Biofuels: Three Generations
First-generation biofuels come from crops such as corn, sugarcane or rapeseed. They are widely used but raise concerns over land use and competition with food production.
Second-generation or advanced biofuels use waste, residues or lignocellulosic material, including used cooking oil or HVO. They offer better sustainability profiles but remain limited by available feedstock.
Third-generation biofuels, such as algae-based fuels, could avoid land-use conflict and scale more easily, but they are still experimental and costly.
E-fuels: Synthetic, Low-Carbon… and Expensive
E-fuels, also called synthetic fuels, combine green hydrogen (from renewable-powered electrolysis) with captured CO₂ to produce e-methanol, e-diesel, e-methane or e-ammonia. When both inputs are renewable or biogenic, these fuels can approach carbon neutrality. However, they are extremely energy-intensive and remain prohibitively expensive.
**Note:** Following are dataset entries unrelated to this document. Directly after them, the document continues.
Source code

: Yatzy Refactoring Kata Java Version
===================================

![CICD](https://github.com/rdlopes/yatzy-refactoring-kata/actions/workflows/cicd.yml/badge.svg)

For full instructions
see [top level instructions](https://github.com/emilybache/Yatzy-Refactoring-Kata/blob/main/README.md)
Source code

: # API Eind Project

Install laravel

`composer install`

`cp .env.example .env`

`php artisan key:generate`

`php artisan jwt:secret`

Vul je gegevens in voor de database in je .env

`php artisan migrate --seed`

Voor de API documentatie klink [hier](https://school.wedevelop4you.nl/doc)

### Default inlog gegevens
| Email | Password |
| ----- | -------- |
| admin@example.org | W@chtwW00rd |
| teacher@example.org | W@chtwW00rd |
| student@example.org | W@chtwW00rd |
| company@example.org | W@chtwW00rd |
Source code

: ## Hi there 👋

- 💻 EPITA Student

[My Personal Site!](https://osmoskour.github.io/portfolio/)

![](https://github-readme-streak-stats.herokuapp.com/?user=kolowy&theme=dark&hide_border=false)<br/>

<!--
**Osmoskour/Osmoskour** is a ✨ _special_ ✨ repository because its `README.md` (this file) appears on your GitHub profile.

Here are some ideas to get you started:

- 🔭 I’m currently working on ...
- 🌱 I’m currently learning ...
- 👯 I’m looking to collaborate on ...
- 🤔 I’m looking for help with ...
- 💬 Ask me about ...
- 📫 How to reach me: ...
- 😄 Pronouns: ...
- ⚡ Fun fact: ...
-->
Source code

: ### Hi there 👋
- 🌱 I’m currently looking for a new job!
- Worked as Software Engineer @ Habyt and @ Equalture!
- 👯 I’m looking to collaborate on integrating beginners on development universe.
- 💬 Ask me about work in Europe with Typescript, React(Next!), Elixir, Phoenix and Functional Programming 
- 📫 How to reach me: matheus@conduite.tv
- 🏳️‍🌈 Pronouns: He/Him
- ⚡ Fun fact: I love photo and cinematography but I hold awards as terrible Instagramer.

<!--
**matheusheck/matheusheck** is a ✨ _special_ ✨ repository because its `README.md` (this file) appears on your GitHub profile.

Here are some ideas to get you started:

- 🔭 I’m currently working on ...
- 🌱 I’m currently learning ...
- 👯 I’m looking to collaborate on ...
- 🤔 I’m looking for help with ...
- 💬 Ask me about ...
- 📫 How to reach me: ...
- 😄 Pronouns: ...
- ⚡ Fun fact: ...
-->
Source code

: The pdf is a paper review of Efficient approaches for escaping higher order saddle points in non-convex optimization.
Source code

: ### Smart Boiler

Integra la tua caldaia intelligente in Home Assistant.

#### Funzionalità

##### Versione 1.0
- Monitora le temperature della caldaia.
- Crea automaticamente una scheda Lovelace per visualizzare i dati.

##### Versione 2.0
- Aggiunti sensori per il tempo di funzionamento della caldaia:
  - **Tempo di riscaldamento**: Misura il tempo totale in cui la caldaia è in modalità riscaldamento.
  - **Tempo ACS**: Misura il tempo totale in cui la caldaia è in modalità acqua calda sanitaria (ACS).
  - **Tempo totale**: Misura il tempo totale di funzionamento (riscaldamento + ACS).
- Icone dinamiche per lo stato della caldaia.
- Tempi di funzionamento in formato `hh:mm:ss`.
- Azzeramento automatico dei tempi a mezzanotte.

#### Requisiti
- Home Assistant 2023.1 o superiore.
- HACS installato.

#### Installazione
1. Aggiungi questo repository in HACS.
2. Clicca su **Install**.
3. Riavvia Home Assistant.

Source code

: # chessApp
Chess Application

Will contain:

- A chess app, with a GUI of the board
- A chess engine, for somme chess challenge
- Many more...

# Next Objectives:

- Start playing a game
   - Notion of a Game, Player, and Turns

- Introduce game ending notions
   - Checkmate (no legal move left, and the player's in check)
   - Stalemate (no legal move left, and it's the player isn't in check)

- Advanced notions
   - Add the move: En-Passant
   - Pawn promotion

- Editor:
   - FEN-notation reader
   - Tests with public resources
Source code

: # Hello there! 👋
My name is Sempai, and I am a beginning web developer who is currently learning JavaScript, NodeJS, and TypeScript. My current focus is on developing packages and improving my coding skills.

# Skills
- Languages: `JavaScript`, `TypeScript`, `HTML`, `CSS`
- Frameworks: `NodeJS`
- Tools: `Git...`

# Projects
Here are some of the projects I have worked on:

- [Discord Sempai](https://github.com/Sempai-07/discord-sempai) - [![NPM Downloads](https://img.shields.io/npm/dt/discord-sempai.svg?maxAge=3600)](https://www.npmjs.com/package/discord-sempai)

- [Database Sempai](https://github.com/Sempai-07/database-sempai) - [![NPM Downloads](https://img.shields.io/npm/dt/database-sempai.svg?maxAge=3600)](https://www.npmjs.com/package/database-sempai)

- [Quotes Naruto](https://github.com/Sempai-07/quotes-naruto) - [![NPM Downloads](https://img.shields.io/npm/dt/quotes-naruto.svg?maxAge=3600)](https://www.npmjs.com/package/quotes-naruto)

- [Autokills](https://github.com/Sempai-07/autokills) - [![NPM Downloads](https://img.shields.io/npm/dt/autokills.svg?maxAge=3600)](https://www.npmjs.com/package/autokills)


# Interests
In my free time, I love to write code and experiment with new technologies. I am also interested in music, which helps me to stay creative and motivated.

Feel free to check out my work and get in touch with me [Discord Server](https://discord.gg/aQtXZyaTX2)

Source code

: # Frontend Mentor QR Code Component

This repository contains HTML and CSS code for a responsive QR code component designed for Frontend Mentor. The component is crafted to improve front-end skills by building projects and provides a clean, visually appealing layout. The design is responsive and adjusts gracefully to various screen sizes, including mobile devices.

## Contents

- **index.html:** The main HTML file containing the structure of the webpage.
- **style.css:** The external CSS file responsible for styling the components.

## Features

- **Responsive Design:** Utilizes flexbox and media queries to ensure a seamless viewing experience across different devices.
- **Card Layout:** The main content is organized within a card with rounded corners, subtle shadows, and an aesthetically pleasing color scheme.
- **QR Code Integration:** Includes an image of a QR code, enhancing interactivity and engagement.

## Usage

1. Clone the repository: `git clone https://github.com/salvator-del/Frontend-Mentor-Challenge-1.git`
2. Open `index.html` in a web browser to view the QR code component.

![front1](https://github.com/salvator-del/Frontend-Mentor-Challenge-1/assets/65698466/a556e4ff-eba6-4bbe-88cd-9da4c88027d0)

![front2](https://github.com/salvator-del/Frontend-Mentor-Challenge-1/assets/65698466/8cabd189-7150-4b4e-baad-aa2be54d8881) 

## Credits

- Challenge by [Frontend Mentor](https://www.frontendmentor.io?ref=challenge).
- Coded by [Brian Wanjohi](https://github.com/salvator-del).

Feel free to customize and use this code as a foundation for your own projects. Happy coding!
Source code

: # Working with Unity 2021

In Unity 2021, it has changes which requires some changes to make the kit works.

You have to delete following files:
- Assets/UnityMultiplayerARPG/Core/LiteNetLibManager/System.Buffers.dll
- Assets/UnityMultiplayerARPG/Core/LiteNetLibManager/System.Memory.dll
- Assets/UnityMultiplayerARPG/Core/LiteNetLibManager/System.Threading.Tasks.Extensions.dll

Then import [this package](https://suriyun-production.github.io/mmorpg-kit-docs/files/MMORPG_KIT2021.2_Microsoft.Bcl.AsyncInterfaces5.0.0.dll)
Aury stresses the distinction: green indicates renewable-powered hydrogen, blue refers to fossil-derived hydrogen paired with carbon capture.
A Note on Ammonia
Aury is blunt on one topic: despite industry excitement, ammonia “should not be considered a fuel for shipping” due to its safety risks.
Reality Check
Even with rapid progress, Aury concludes that no alternative fuel (bio-based or synthetic) can be deployed at the necessary scale to fully decarbonise global shipping by 2050. The technology is advancing, but the timeline is unforgiving.